→ **Plain-text document sources**
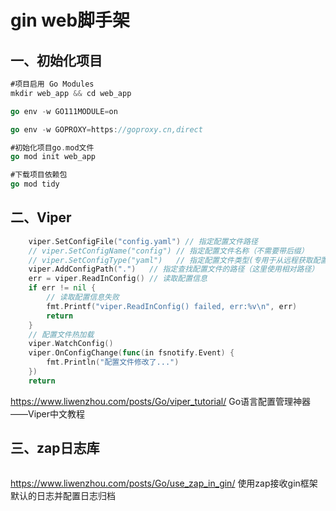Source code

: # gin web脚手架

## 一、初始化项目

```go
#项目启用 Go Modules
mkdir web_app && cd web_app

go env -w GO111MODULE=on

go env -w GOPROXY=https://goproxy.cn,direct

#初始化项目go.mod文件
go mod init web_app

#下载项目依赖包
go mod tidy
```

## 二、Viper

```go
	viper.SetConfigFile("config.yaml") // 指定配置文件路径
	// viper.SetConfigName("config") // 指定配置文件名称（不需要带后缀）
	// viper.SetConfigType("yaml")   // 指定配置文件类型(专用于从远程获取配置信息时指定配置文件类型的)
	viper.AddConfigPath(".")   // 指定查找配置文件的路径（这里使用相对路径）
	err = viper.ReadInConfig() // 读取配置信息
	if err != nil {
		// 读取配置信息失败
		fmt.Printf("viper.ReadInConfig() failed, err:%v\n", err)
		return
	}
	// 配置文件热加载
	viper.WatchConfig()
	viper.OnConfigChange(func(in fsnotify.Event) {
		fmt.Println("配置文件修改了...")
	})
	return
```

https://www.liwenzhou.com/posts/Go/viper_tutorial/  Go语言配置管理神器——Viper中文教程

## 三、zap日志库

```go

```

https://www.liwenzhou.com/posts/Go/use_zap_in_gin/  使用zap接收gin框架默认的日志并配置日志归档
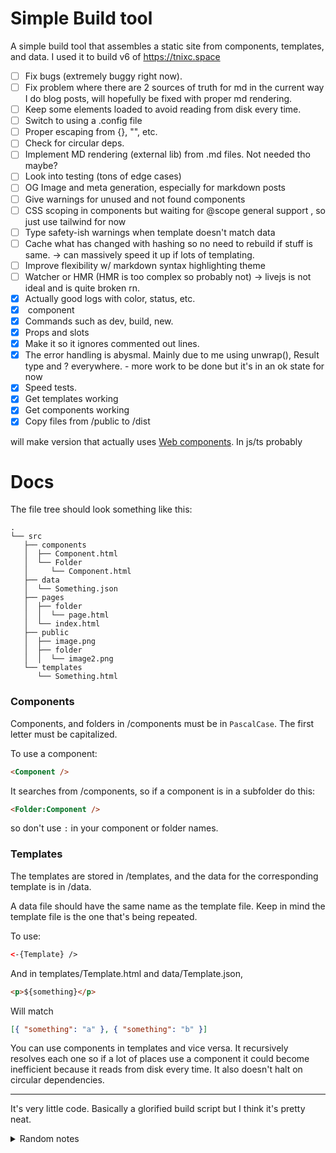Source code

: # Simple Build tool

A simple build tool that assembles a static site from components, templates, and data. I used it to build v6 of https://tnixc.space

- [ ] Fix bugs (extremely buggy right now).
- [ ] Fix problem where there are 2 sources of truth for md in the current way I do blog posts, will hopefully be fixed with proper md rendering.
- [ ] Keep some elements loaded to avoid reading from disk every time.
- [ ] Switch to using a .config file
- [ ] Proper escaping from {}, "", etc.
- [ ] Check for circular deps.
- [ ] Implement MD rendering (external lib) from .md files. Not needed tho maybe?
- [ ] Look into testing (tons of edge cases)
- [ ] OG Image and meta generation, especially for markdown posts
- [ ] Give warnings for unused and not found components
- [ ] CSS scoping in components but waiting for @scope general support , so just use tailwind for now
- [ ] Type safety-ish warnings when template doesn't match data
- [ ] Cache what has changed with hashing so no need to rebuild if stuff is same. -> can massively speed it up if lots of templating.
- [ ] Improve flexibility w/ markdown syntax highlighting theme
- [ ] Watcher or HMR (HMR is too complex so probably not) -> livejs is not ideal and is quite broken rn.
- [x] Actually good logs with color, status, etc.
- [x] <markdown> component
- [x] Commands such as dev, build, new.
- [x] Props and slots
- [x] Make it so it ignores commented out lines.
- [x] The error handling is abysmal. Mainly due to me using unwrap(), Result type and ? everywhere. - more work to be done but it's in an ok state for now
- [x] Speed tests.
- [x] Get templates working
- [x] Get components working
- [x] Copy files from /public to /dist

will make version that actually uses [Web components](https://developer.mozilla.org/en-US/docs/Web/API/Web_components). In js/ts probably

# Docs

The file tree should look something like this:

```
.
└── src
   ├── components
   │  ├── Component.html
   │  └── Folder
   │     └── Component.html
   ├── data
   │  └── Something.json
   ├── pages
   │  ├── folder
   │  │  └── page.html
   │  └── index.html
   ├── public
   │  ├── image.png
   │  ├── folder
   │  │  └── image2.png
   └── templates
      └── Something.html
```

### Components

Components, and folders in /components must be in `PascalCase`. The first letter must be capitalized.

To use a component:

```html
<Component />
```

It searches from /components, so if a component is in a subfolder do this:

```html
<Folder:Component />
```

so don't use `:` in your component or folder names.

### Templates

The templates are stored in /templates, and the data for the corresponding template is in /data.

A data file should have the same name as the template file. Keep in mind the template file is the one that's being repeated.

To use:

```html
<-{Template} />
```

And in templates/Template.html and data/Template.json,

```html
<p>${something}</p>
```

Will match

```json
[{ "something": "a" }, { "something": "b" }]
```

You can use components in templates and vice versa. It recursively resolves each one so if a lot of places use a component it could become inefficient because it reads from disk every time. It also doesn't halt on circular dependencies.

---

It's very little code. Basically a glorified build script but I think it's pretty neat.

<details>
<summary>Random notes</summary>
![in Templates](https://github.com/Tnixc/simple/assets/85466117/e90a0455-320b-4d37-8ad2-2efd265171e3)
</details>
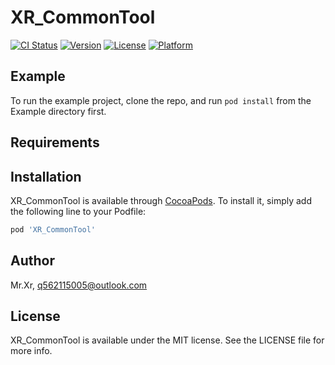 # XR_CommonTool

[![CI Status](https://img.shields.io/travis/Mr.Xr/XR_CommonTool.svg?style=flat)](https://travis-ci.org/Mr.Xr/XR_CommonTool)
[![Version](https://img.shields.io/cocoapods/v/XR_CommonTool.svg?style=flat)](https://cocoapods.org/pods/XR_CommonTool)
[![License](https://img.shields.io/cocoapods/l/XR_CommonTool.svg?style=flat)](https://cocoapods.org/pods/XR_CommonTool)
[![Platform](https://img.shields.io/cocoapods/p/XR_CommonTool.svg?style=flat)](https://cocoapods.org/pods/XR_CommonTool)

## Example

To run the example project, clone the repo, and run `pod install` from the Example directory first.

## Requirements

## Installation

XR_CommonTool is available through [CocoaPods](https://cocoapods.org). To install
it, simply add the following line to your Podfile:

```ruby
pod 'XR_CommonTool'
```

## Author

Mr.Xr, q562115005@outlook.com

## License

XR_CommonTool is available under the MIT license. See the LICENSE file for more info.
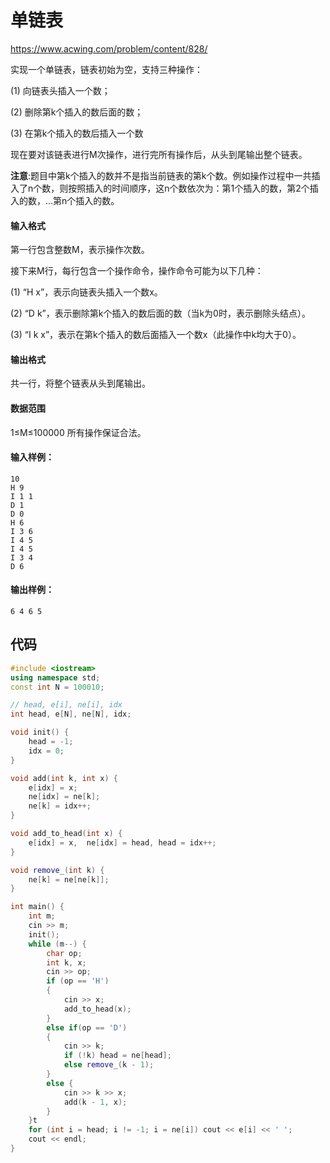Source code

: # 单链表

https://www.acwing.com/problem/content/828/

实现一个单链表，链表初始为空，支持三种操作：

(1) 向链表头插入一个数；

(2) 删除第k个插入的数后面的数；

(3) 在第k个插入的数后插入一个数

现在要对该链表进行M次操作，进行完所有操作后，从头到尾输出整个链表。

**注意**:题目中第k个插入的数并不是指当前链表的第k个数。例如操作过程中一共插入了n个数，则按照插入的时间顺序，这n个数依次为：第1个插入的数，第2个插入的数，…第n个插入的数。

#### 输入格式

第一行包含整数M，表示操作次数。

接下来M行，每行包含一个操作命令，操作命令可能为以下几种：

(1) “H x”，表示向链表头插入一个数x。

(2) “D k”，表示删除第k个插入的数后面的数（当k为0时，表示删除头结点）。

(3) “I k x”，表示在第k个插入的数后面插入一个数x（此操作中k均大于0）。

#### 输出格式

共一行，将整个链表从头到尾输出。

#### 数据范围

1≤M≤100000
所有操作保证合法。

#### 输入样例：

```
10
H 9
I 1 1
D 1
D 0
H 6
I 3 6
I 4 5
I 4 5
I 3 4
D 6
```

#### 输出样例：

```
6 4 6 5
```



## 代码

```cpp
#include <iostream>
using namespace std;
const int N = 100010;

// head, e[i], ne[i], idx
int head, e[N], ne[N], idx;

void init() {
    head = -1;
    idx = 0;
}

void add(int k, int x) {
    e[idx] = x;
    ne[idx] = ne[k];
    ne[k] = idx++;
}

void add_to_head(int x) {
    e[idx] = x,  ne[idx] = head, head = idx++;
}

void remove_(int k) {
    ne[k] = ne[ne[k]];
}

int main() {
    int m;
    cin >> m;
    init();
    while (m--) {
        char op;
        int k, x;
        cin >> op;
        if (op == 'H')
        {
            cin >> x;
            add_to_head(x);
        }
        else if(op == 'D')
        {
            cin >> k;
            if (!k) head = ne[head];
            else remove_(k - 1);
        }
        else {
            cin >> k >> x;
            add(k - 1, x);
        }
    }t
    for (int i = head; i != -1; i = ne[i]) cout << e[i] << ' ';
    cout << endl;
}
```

→ **Work instructions**
From the records above, print only the lines between the one holding "- [ ] Look into testing (tons of edge cases)" and the one holding "- [ ] Improve", inclusive, exactly as they stand.

→ **Result below**
- [ ] Look into testing (tons of edge cases)
- [ ] OG Image and meta generation, especially for markdown posts
- [ ] Give warnings for unused and not found components
- [ ] CSS scoping in components but waiting for @scope general support , so just use tailwind for now
- [ ] Type safety-ish warnings when template doesn't match data
- [ ] Cache what has changed with hashing so no need to rebuild if stuff is same. -> can massively speed it up if lots of templating.
- [ ] Improve flexibility w/ markdown syntax highlighting theme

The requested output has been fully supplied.